EXAMEN DES ARTICLES
TITRE PREMIER
-
POLITIQUE DE SANTÉ PUBLIQUE
CHAPITRE PREMIER
-
Champ d'application et conditions d'élaboration

Article premier A (nouveau)
Ratification de la convention-cadre
de l'Organisation mondiale de la santé pour la lutte antitabac

Objet : Cet article additionnel propose de procéder à la ratification par la France de la convention-cadre pour la lutte anti-tabac du 21 mai 2003, établie sous l'égide de l'Organisation mondiale de la santé.

I - Le dispositif proposé

Le vote par l'Assemblée nationale en première lecture de cet article additionnel résulte de l'adoption à l'unanimité de l'amendement déposé par M. Jean-Marc Le Guen. Dans l'esprit de son auteur, le projet de loi relatif à la politique de santé publique offre l'opportunité de ratifier très rapidement cette convention internationale.

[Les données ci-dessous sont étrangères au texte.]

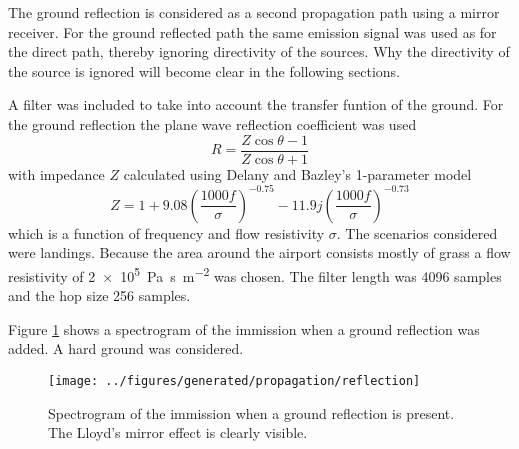 The ground reflection is considered as a second propagation path using a mirror receiver.
For the ground reflected path the same emission signal was used as for the direct path, thereby ignoring directivity of the sources.
Why the directivity of the source is ignored will become clear in the following sections.

A filter was included to take into account the transfer funtion of the ground. For
the ground reflection the plane wave reflection coefficient was used
\begin{equation}
 R = \frac{Z\cos{\theta}-1}{Z\cos{\theta}+1}
\end{equation}
with impedance $Z$ calculated using Delany and Bazley's 1-parameter model
\begin{equation}
 Z = 1 + 9.08 \left( \frac{1000f}{\sigma}\right)^{-0.75} - 11.9 j \left( \frac{1000f}{\sigma}\right)^{-0.73}
\end{equation}
which is a function of frequency and flow resistivity $\sigma$. The scenarios
considered were landings. Because the area around the airport consists mostly of grass a
flow resistivity of \SI{2e5}{\pascal\second\per\meter\squared} was chosen. The
filter length was 4096 samples and the hop size 256 samples.


Figure \ref{fig:implementation:propagation:reflection} shows a spectrogram of
the immission when a ground reflection was added. A hard ground was considered.

\begin{figure}[H]
  \centering
  \texttt{[image: ../figures/generated/propagation/reflection]}
  \caption{Spectrogram of the immission when a ground reflection is present. The Lloyd's mirror effect is clearly visible.}
  \label{fig:implementation:propagation:reflection}
\end{figure}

M. Jean-François Mattei a admis cet argument en précisant, lors de la discussion en séance publique le 2 octobre 2003, que « le Gouvernement avait prévu de la ratifier par une loi spécifique », mais que, puisque « le projet de loi intégrait les dispositions sur le tabagisme », il soutenait cet amendement, ce qui permettrait à la France d'être l'un des premiers pays à ratifier cette convention.

La convention-cadre de l'OMS a été adoptée par acclamation lors de la 56 ème séance de l'Assemblée mondiale de la santé. Ce traité est désormais ouvert à la signature et à la ratification des 192 États membres. A la date du 31 décembre 2003, il avait été signé par quatre-vingts pays et était ratifié par cinq d'entre eux. L'article 36 de la convention prévoit qu'elle entrera en vigueur « le quatre-vingt-dixième jour suivant la date du dépôt du quarantième instrument de ratification, d'approbation, de confirmation formelle ou d'adhésion auprès du dépositaire ».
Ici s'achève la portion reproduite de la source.